→ **TASK OBJECTIVE**:
Among the records that follow, find the line with "### Prerequisites" and the line with "2. **Tag Detected**: Simulated". Set down those lines and all lines between them exactly, without adding anything.

::: GIVEN RECORDS

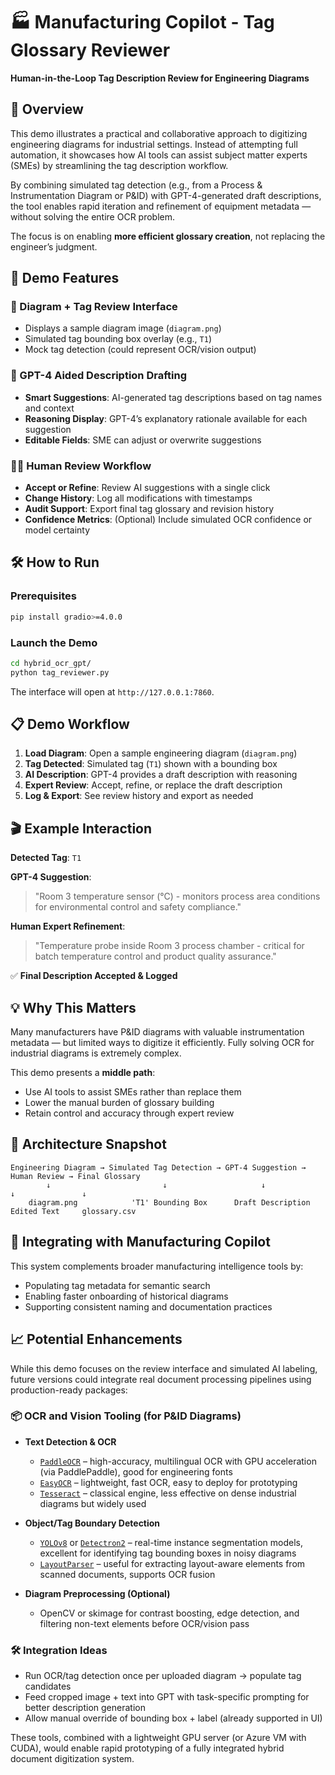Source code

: # 🏭 Manufacturing Copilot - Tag Glossary Reviewer

**Human-in-the-Loop Tag Description Review for Engineering Diagrams**

## 🎯 Overview

This demo illustrates a practical and collaborative approach to digitizing engineering diagrams for industrial settings. Instead of attempting full automation, it showcases how AI tools can assist subject matter experts (SMEs) by streamlining the tag description workflow.

By combining simulated tag detection (e.g., from a Process & Instrumentation Diagram or P&ID) with GPT-4-generated draft descriptions, the tool enables rapid iteration and refinement of equipment metadata — without solving the entire OCR problem.

The focus is on enabling **more efficient glossary creation**, not replacing the engineer’s judgment.

## 🚀 Demo Features

### 📐 Diagram + Tag Review Interface
- Displays a sample diagram image (`diagram.png`)
- Simulated tag bounding box overlay (e.g., `T1`)
- Mock tag detection (could represent OCR/vision output)

### 🧠 GPT-4 Aided Description Drafting
- **Smart Suggestions**: AI-generated tag descriptions based on tag names and context
- **Reasoning Display**: GPT-4’s explanatory rationale available for each suggestion
- **Editable Fields**: SME can adjust or overwrite suggestions

### 👨‍🔧 Human Review Workflow
- **Accept or Refine**: Review AI suggestions with a single click
- **Change History**: Log all modifications with timestamps
- **Audit Support**: Export final tag glossary and revision history
- **Confidence Metrics**: (Optional) Include simulated OCR confidence or model certainty

## 🛠️ How to Run

### Prerequisites
```bash
pip install gradio>=4.0.0
```

### Launch the Demo
```bash
cd hybrid_ocr_gpt/
python tag_reviewer.py
```

The interface will open at `http://127.0.0.1:7860`.

## 📋 Demo Workflow

1. **Load Diagram**: Open a sample engineering diagram (`diagram.png`)
2. **Tag Detected**: Simulated tag (`T1`) shown with a bounding box
3. **AI Description**: GPT-4 provides a draft description with reasoning
4. **Expert Review**: Accept, refine, or replace the draft description
5. **Log & Export**: See review history and export as needed

## 🎬 Example Interaction

**Detected Tag**: `T1`

**GPT-4 Suggestion**:  
> "Room 3 temperature sensor (°C) - monitors process area conditions for environmental control and safety compliance."

**Human Expert Refinement**:  
> "Temperature probe inside Room 3 process chamber - critical for batch temperature control and product quality assurance."

✅ **Final Description Accepted & Logged**

## 💡 Why This Matters

Many manufacturers have P&ID diagrams with valuable instrumentation metadata — but limited ways to digitize it efficiently. Fully solving OCR for industrial diagrams is extremely complex.

This demo presents a **middle path**:
- Use AI tools to assist SMEs rather than replace them
- Lower the manual burden of glossary building
- Retain control and accuracy through expert review

## 🔧 Architecture Snapshot

```
Engineering Diagram → Simulated Tag Detection → GPT-4 Suggestion → Human Review → Final Glossary
        ↓                         ↓                     ↓                   ↓               ↓
    diagram.png            'T1' Bounding Box      Draft Description      Edited Text     glossary.csv
```

## 🧩 Integrating with Manufacturing Copilot

This system complements broader manufacturing intelligence tools by:
- Populating tag metadata for semantic search
- Enabling faster onboarding of historical diagrams
- Supporting consistent naming and documentation practices

## 📈 Potential Enhancements

While this demo focuses on the review interface and simulated AI labeling, future versions could integrate real document processing pipelines using production-ready packages:

### 📦 OCR and Vision Tooling (for P&ID Diagrams)

- **Text Detection & OCR**  
  - [`PaddleOCR`](https://github.com/PaddlePaddle/PaddleOCR) – high-accuracy, multilingual OCR with GPU acceleration (via PaddlePaddle), good for engineering fonts
  - [`EasyOCR`](https://github.com/JaidedAI/EasyOCR) – lightweight, fast OCR, easy to deploy for prototyping
  - [`Tesseract`](https://github.com/tesseract-ocr/tesseract) – classical engine, less effective on dense industrial diagrams but widely used

- **Object/Tag Boundary Detection**  
  - [`YOLOv8`](https://github.com/ultralytics/ultralytics) or [`Detectron2`](https://github.com/facebookresearch/detectron2) – real-time instance segmentation models, excellent for identifying tag bounding boxes in noisy diagrams
  - [`LayoutParser`](https://github.com/Layout-Parser/layout-parser) – useful for extracting layout-aware elements from scanned documents, supports OCR fusion

- **Diagram Preprocessing (Optional)**  
  - OpenCV or skimage for contrast boosting, edge detection, and filtering non-text elements before OCR/vision pass

### 🛠 Integration Ideas
- Run OCR/tag detection once per uploaded diagram → populate tag candidates
- Feed cropped image + text into GPT with task-specific prompting for better description generation
- Allow manual override of bounding box + label (already supported in UI)

These tools, combined with a lightweight GPU server (or Azure VM with CUDA), would enable rapid prototyping of a fully integrated hybrid document digitization system.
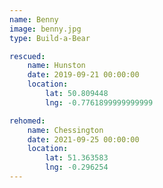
 ```yaml
---
name: Benny
image: benny.jpg
type: Build-a-Bear

rescued:
    name: Hunston
    date: 2019-09-21 00:00:00
    location:
        lat: 50.809448
        lng: -0.7761899999999999

rehomed:
    name: Chessington
    date: 2021-09-25 00:00:00
    location:
        lat: 51.363583
        lng: -0.296254
---
```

::::::

→ **RESPONSE**:
### Prerequisites
```bash
pip install gradio>=4.0.0
```

### Launch the Demo
```bash
cd hybrid_ocr_gpt/
python tag_reviewer.py
```

The interface will open at `http://127.0.0.1:7860`.

## 📋 Demo Workflow

1. **Load Diagram**: Open a sample engineering diagram (`diagram.png`)
2. **Tag Detected**: Simulated tag (`T1`) shown with a bounding box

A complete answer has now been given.